Can you talk about your experience with the LGBTQ circles in Mumbai?
I don’t really seek out cliques or circles in that way. The folks I’ve met who identify in this manner have all been absolutely ordinary and completely relatable, going about their lives and pursuing love, sex, stability and promotions. There was nothing I found that was out of the ordinary and the film is reflective of that. I know that the communities I’ve interacted with in Mumbai are very liberal, progressive and educated, so I certainly don’t think they represent the struggle most people face in our country. But, it’s nice to see that this bit of queer utopia does exist somewhere in our country.
What is your family’s reaction?
I have no idea. I never bothered asking them. To me, they are just like any other member of my audience. I care that they are entertained and moved by it, but I have no intention of seeking their permission or altering anything they don’t like. This isn’t a hobby; my work is my purpose in life and I wouldn’t compromise on it for anyone.
In India, there is a popular belief that playing a gay character ruins an actor’s career. What is your response to that?
There are plenty of unemployed actors who have taken no risks. Good talent always rises to the top. Actors should focus on finding good parts that showcase their versatility and not worry about such things.
Why did you choose Netflix as a releasing platform?
What other release model is there that can take my film to 180 countries and 100 million people instantly at the push of a button? They saw and acknowledged the worldwide fan base we had built over the one year of festival travels. That, combined with their terrific brand value in the marketplace, what they stand for, their commitment to quality and their dedication to good content, made them a perfect fit in my eyes. We are fortunate and lucky they picked us for this kind of an exclusive worldwide deal.

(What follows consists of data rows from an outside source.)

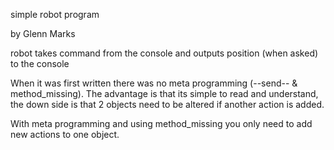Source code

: simple robot program

by Glenn Marks

robot takes command from the console and outputs position (when asked) to the console

When it was first written there was no meta programming (--send-- & method_missing). The advantage is that its simple to read and understand, the down side is that 2 objects need to be altered if another action is added.

With meta programming and using method_missing you only need to add new actions to one object.
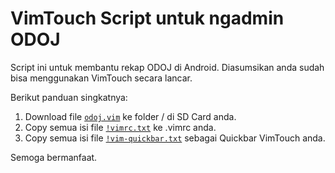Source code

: VimTouch Script untuk ngadmin ODOJ
==================================

Script ini untuk membantu rekap ODOJ di Android.
Diasumsikan anda sudah bisa menggunakan VimTouch secara lancar. 

Berikut panduan singkatnya:

1. Download file [`odoj.vim`](https://github.com/bangzek/odoj-vim/raw/master/odoj.vim) ke folder / di SD Card anda.
2. Copy semua isi file [`!vimrc.txt`](https://github.com/bangzek/odoj-vim/raw/master/!vimrc.txt) ke .vimrc anda.
3. Copy semua isi file [`!vim-quickbar.txt`](https://github.com/bangzek/odoj-vim/raw/master/!vim-quickbar.txt) sebagai Quickbar VimTouch anda.

Semoga bermanfaat.
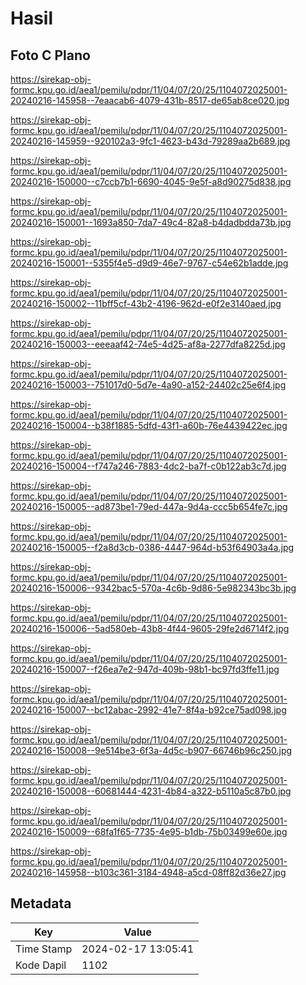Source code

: # Hasil

## Foto C Plano

https://sirekap-obj-formc.kpu.go.id/aea1/pemilu/pdpr/11/04/07/20/25/1104072025001-20240216-145958--7eaacab6-4079-431b-8517-de65ab8ce020.jpg

https://sirekap-obj-formc.kpu.go.id/aea1/pemilu/pdpr/11/04/07/20/25/1104072025001-20240216-145959--920102a3-9fc1-4623-b43d-79289aa2b689.jpg

https://sirekap-obj-formc.kpu.go.id/aea1/pemilu/pdpr/11/04/07/20/25/1104072025001-20240216-150000--c7ccb7b1-6690-4045-9e5f-a8d90275d838.jpg

https://sirekap-obj-formc.kpu.go.id/aea1/pemilu/pdpr/11/04/07/20/25/1104072025001-20240216-150001--1693a850-7da7-49c4-82a8-b4dadbdda73b.jpg

https://sirekap-obj-formc.kpu.go.id/aea1/pemilu/pdpr/11/04/07/20/25/1104072025001-20240216-150001--5355f4e5-d9d9-46e7-9767-c54e62b1adde.jpg

https://sirekap-obj-formc.kpu.go.id/aea1/pemilu/pdpr/11/04/07/20/25/1104072025001-20240216-150002--11bff5cf-43b2-4196-962d-e0f2e3140aed.jpg

https://sirekap-obj-formc.kpu.go.id/aea1/pemilu/pdpr/11/04/07/20/25/1104072025001-20240216-150003--eeeaaf42-74e5-4d25-af8a-2277dfa8225d.jpg

https://sirekap-obj-formc.kpu.go.id/aea1/pemilu/pdpr/11/04/07/20/25/1104072025001-20240216-150003--751017d0-5d7e-4a90-a152-24402c25e6f4.jpg

https://sirekap-obj-formc.kpu.go.id/aea1/pemilu/pdpr/11/04/07/20/25/1104072025001-20240216-150004--b38f1885-5dfd-43f1-a60b-76e4439422ec.jpg

https://sirekap-obj-formc.kpu.go.id/aea1/pemilu/pdpr/11/04/07/20/25/1104072025001-20240216-150004--f747a246-7883-4dc2-ba7f-c0b122ab3c7d.jpg

https://sirekap-obj-formc.kpu.go.id/aea1/pemilu/pdpr/11/04/07/20/25/1104072025001-20240216-150005--ad873be1-79ed-447a-9d4a-ccc5b654fe7c.jpg

https://sirekap-obj-formc.kpu.go.id/aea1/pemilu/pdpr/11/04/07/20/25/1104072025001-20240216-150005--f2a8d3cb-0386-4447-964d-b53f64903a4a.jpg

https://sirekap-obj-formc.kpu.go.id/aea1/pemilu/pdpr/11/04/07/20/25/1104072025001-20240216-150006--9342bac5-570a-4c6b-9d86-5e982343bc3b.jpg

https://sirekap-obj-formc.kpu.go.id/aea1/pemilu/pdpr/11/04/07/20/25/1104072025001-20240216-150006--5ad580eb-43b8-4f44-9605-29fe2d6714f2.jpg

https://sirekap-obj-formc.kpu.go.id/aea1/pemilu/pdpr/11/04/07/20/25/1104072025001-20240216-150007--f26ea7e2-947d-409b-98b1-bc97fd3ffe11.jpg

https://sirekap-obj-formc.kpu.go.id/aea1/pemilu/pdpr/11/04/07/20/25/1104072025001-20240216-150007--bc12abac-2992-41e7-8f4a-b92ce75ad098.jpg

https://sirekap-obj-formc.kpu.go.id/aea1/pemilu/pdpr/11/04/07/20/25/1104072025001-20240216-150008--9e514be3-6f3a-4d5c-b907-66746b96c250.jpg

https://sirekap-obj-formc.kpu.go.id/aea1/pemilu/pdpr/11/04/07/20/25/1104072025001-20240216-150008--60681444-4231-4b84-a322-b5110a5c87b0.jpg

https://sirekap-obj-formc.kpu.go.id/aea1/pemilu/pdpr/11/04/07/20/25/1104072025001-20240216-150009--68fa1f65-7735-4e95-b1db-75b03499e60e.jpg

https://sirekap-obj-formc.kpu.go.id/aea1/pemilu/pdpr/11/04/07/20/25/1104072025001-20240216-145958--b103c361-3184-4948-a5cd-08ff82d36e27.jpg


## Metadata

| Key        | Value               |
| ---------- | ------------------- |
| Time Stamp | 2024-02-17 13:05:41 |
| Kode Dapil | 1102                |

With all the brouhaha after Anurag Kashyap’s Udta Punjab, things (fighting against censor diktat) are no longer all that bleak. What is your take on that?
If you have power and influence on your side, you can probably fight these fights, but I am an absolute nobody, so I wouldn’t dare take anyone on. I keep my head down, do my work and hope it has a chance to find its audience. I’ll leave the commenting to those with mightier resumes and better lineage.
How do you think we humans handle love irrespective of gender?
It’s not something you can be academic about. It’s just a feeling. We all crave it and we all feel it; you can’t control it when it arises within you and you shouldn’t. There is nothing sadder than love that is rejected out of fear of judgment or social persecution.